İlk oyundan bu yana; roller coster bölümü gibi yenilik ve aksiyon olsun diye eklenen bir kaç bölüm dışında bir de gündüz oynanılabilen haritalar ve tabii yeni silahlar var. Yeni silahlar yakın dövüşü seven oyuncular için bence güzel olmuş. Elektrikli testere, elektro gitar ve benim oyunda elimden düşürmediğim katana gibi bir kaç yeni silah var. Ancak oyunun genel tek düzeliğini bu silahlar değiştirememiş. Galiba oynarken eğer sıkılırsanız en büyük etmen bu olacaktır.
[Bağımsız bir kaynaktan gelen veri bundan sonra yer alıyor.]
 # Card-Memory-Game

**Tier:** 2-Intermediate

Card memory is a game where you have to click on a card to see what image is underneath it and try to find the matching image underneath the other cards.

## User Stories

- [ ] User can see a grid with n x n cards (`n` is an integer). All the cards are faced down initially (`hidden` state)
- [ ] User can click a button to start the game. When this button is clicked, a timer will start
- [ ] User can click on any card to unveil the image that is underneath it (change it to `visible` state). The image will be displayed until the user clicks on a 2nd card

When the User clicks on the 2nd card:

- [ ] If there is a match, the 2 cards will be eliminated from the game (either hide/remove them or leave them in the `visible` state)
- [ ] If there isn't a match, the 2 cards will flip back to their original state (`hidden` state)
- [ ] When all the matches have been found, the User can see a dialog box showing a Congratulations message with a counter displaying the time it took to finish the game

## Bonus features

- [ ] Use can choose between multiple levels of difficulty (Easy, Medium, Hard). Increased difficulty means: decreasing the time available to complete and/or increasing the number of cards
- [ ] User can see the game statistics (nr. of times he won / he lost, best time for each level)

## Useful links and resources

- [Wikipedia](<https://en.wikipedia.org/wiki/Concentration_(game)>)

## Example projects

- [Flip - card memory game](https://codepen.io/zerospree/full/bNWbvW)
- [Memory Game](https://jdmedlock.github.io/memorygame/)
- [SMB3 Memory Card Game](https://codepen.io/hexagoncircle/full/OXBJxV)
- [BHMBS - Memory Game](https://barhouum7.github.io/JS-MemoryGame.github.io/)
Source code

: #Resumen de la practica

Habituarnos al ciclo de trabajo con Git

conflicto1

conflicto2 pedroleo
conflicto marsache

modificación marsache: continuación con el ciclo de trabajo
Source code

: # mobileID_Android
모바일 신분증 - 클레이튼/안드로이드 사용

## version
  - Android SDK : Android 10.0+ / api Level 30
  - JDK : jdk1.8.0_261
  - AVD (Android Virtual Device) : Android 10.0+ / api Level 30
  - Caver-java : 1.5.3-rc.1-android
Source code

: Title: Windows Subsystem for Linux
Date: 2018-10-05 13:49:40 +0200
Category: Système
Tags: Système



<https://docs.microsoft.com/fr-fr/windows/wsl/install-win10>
Seslere ve grafiklere değinmeden olmaz herhalde. Grafikler fazla göze batmasa da (iyi olduklarını söylemiyorum) bazı yerlerde vasatın altında iş çıkartabiliyor. Seslerinde çok iyi olduğunu söyleyemeyeceğim. Yapımcıların bir hatası da oyunda çevreyle etkileşimi kısıtlı tutmaları. Yapıldığı yılda; çevreyle etkileşimi mümkün mertebe iyi olan oyunlar mevcut sonuçta. Bilemiyorum ama belki de yapımcılar olabildiği kadar oyunu tek düze yapmaya çalışmışlar.

Normalde uzun olan oyun incelemeleri yazmaya dikkat ederim ancak L4D 2 için daha fazla ne yazılabilir bilemediğimden dolayı bugünlük burada son veriyorum. Başka oyunlarla karşınıza gelene kadar; herkese iyi oyunlar...

Oyunun Artıları : Survival FPS sevenlere hitap eden bir oyun olması. Zombi sayısının ve bossların fazla olması. Co-op modunun olması.

Oyunun Eksileri : Bir ton bug. Yetersiz kalan oyun motoru. Tek düze oynanış ve senaryo. Çokta iyi olmayan müzik ve sesler.